THE RECORDS START
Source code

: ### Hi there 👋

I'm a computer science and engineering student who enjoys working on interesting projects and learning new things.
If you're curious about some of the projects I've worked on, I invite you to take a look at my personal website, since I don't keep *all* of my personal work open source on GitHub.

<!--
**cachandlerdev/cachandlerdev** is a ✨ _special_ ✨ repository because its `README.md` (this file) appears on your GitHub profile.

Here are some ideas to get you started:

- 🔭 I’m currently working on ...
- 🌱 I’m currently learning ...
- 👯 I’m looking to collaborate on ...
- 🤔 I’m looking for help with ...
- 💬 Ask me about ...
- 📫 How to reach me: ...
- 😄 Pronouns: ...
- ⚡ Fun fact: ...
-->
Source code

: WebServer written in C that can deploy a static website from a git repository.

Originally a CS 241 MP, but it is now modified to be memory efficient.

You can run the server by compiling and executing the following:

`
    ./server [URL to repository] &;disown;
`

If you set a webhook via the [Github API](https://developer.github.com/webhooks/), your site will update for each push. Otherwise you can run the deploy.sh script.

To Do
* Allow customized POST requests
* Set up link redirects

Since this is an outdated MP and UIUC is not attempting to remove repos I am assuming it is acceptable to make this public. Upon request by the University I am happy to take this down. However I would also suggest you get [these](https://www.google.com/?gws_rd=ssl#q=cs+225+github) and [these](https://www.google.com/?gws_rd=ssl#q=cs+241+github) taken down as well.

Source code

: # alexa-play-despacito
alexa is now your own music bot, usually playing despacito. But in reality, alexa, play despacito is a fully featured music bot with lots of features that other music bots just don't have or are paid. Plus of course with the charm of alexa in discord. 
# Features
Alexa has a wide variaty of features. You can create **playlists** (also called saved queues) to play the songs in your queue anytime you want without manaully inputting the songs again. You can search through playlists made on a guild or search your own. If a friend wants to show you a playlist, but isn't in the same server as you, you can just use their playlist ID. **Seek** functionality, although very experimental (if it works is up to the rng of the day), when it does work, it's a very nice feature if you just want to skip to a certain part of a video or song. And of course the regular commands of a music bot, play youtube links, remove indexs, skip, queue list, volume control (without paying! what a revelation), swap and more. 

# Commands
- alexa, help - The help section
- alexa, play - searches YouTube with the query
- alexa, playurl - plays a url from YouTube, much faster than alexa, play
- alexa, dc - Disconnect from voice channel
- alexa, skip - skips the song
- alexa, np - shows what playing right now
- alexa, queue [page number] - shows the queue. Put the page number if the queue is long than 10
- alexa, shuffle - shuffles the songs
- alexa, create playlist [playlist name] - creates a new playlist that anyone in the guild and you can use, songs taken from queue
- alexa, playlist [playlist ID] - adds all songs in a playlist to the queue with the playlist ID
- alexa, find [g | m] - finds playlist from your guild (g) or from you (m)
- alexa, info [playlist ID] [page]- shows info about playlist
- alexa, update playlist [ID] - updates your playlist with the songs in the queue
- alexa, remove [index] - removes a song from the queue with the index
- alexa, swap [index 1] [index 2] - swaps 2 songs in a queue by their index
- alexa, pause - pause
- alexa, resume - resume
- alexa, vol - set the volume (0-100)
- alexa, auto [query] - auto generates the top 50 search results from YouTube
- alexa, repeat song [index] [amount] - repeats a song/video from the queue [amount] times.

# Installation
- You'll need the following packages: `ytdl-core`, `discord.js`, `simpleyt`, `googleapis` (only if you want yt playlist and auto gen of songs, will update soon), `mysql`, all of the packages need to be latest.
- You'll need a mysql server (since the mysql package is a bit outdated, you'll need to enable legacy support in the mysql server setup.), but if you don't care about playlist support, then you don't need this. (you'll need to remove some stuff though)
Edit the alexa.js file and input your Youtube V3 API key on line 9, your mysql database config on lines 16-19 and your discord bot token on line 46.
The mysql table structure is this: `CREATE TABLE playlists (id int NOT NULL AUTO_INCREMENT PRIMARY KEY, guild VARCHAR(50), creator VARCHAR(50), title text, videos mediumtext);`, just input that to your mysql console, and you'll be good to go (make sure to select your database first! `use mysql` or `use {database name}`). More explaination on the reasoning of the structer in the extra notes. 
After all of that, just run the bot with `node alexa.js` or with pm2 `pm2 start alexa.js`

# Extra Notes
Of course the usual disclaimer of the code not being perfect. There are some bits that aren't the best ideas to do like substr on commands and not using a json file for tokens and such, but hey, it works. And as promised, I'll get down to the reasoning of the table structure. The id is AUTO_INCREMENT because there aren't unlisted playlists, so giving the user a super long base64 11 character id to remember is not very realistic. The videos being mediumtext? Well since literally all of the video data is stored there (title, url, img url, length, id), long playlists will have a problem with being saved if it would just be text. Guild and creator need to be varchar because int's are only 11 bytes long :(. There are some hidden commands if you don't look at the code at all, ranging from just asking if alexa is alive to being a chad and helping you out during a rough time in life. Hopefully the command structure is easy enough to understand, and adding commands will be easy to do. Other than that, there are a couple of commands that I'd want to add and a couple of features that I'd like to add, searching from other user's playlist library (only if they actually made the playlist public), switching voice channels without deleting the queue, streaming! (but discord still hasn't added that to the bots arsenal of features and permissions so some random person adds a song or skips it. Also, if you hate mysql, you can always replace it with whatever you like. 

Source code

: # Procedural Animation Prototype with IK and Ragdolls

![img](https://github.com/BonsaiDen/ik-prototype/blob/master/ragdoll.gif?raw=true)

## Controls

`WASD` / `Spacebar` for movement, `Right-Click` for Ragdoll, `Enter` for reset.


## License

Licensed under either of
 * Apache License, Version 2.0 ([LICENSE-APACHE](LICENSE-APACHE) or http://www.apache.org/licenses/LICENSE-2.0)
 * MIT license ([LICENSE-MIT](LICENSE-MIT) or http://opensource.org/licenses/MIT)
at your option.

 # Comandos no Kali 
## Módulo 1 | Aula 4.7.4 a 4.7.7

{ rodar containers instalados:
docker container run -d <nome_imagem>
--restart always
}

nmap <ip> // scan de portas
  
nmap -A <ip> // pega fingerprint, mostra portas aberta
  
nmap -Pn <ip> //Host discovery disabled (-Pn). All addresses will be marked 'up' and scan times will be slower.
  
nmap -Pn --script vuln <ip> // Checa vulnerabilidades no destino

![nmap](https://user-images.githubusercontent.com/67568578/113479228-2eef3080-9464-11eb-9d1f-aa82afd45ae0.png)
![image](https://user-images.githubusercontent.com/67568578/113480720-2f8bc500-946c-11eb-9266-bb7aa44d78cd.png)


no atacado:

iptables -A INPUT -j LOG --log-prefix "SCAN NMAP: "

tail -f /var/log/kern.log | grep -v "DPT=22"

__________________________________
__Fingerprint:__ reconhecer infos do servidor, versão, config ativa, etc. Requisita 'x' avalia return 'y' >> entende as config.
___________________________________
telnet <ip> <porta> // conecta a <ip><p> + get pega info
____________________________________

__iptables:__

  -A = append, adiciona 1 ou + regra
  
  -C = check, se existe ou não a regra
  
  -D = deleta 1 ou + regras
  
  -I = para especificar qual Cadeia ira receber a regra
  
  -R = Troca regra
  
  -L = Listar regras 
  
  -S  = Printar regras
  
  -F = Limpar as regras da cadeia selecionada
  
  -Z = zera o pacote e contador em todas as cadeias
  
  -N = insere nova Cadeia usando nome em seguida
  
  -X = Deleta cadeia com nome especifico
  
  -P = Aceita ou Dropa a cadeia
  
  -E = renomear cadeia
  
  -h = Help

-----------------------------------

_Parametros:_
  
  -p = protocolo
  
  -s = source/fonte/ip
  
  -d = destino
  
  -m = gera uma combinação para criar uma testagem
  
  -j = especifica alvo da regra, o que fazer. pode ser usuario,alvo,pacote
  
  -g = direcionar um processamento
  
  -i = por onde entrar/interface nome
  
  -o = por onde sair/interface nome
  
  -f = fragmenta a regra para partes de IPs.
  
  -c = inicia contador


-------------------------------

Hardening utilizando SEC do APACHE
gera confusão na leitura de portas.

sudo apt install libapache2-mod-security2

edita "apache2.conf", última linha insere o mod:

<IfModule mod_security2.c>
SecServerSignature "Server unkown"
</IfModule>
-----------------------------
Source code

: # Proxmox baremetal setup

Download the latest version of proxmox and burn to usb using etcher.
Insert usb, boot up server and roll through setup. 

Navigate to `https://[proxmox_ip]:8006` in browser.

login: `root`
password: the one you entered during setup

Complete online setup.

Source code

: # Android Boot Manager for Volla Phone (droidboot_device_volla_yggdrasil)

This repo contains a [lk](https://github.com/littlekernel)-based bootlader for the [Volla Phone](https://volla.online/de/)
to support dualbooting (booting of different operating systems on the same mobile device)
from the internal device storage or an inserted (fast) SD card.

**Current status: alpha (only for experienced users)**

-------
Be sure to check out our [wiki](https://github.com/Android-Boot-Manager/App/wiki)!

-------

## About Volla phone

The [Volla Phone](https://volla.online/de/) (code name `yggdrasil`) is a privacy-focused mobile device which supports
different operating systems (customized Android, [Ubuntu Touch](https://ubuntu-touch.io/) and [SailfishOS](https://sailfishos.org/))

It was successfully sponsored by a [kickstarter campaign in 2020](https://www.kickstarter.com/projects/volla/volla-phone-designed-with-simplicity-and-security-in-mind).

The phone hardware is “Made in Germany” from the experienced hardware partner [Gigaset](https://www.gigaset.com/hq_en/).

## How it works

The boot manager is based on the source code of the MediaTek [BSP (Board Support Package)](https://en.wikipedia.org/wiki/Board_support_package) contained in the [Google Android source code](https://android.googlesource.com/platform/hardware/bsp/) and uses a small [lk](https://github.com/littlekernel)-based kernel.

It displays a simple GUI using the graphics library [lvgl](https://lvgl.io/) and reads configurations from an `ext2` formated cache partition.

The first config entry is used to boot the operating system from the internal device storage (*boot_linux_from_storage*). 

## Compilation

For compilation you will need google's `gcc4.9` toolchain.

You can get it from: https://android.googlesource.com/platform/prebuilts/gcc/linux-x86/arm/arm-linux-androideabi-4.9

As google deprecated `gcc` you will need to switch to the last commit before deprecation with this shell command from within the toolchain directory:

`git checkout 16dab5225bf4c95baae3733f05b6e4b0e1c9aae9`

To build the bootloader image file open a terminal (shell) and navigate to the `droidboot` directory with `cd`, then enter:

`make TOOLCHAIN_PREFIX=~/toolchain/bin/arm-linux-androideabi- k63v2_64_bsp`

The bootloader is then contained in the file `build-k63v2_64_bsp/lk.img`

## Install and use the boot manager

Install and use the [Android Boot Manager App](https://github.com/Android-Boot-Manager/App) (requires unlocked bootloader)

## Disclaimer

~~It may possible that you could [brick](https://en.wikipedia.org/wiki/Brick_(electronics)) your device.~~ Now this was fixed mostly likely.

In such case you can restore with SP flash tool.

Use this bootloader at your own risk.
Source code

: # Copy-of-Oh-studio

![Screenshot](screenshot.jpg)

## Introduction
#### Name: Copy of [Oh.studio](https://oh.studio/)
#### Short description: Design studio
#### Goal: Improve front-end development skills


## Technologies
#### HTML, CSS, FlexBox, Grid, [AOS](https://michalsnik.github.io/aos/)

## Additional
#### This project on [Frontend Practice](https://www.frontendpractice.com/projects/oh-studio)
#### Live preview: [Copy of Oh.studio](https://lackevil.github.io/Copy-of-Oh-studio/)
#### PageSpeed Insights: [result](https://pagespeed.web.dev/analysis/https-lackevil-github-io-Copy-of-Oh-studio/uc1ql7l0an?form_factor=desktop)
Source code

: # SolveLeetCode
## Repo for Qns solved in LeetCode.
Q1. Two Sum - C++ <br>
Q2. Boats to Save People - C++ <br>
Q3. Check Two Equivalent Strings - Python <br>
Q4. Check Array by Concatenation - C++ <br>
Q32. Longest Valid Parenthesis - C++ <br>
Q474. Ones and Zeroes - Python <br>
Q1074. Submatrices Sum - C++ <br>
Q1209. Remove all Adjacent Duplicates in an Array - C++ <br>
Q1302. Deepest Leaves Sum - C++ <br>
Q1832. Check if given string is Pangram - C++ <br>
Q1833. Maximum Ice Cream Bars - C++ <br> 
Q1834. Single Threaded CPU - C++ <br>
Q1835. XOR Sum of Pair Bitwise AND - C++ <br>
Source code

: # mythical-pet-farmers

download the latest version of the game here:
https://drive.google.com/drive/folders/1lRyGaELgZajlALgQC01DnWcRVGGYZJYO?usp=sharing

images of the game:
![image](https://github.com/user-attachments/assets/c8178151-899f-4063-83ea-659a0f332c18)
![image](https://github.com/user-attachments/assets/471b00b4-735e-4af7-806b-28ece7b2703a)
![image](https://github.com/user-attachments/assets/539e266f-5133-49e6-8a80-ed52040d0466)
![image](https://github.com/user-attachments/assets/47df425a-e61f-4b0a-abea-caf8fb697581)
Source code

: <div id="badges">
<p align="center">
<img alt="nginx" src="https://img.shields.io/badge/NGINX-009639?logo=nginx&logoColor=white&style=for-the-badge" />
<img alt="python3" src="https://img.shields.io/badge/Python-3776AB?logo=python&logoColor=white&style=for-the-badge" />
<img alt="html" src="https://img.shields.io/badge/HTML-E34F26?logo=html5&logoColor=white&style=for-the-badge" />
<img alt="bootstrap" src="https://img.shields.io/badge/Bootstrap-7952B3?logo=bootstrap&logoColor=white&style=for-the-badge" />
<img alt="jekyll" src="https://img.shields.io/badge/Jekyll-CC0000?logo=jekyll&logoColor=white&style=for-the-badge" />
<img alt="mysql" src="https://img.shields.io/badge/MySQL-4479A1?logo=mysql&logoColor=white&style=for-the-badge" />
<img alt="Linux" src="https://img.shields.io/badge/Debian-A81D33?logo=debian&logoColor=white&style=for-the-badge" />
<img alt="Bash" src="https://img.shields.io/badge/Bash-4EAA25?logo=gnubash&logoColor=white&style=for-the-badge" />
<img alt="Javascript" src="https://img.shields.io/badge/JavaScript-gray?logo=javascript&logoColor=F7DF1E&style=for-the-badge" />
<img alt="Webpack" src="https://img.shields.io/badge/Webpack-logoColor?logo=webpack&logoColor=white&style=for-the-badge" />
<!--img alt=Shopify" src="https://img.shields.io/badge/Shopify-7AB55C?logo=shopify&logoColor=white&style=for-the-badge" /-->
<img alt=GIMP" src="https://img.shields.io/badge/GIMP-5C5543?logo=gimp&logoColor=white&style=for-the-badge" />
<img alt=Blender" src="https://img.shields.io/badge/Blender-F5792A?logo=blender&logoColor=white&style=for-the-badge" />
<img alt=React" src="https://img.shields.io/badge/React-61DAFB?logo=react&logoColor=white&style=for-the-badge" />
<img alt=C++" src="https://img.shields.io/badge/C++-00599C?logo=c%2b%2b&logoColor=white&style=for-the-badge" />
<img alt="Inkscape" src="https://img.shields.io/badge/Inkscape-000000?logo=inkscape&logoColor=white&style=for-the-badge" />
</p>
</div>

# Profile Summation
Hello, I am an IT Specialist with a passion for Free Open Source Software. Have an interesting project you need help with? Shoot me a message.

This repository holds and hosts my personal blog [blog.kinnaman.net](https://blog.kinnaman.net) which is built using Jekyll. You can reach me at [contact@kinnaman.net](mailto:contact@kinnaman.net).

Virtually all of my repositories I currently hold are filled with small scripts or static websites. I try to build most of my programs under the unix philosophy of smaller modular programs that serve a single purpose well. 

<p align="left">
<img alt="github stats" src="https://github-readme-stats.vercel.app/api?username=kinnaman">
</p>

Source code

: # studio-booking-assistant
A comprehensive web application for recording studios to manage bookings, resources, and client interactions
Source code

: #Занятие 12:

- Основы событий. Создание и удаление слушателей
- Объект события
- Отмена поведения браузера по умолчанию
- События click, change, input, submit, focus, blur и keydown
THE RECORDS END
> EXERCISE OBJECTIVE
Retype only this range exactly: the first line of the data through the line where "a git repository." appears.

> PROBLEM SOLUTION
Source code

: ### Hi there 👋

I'm a computer science and engineering student who enjoys working on interesting projects and learning new things.
If you're curious about some of the projects I've worked on, I invite you to take a look at my personal website, since I don't keep *all* of my personal work open source on GitHub.

<!--
**cachandlerdev/cachandlerdev** is a ✨ _special_ ✨ repository because its `README.md` (this file) appears on your GitHub profile.

Here are some ideas to get you started:

- 🔭 I’m currently working on ...
- 🌱 I’m currently learning ...
- 👯 I’m looking to collaborate on ...
- 🤔 I’m looking for help with ...
- 💬 Ask me about ...
- 📫 How to reach me: ...
- 😄 Pronouns: ...
- ⚡ Fun fact: ...
-->
Source code

: WebServer written in C that can deploy a static website from a git repository.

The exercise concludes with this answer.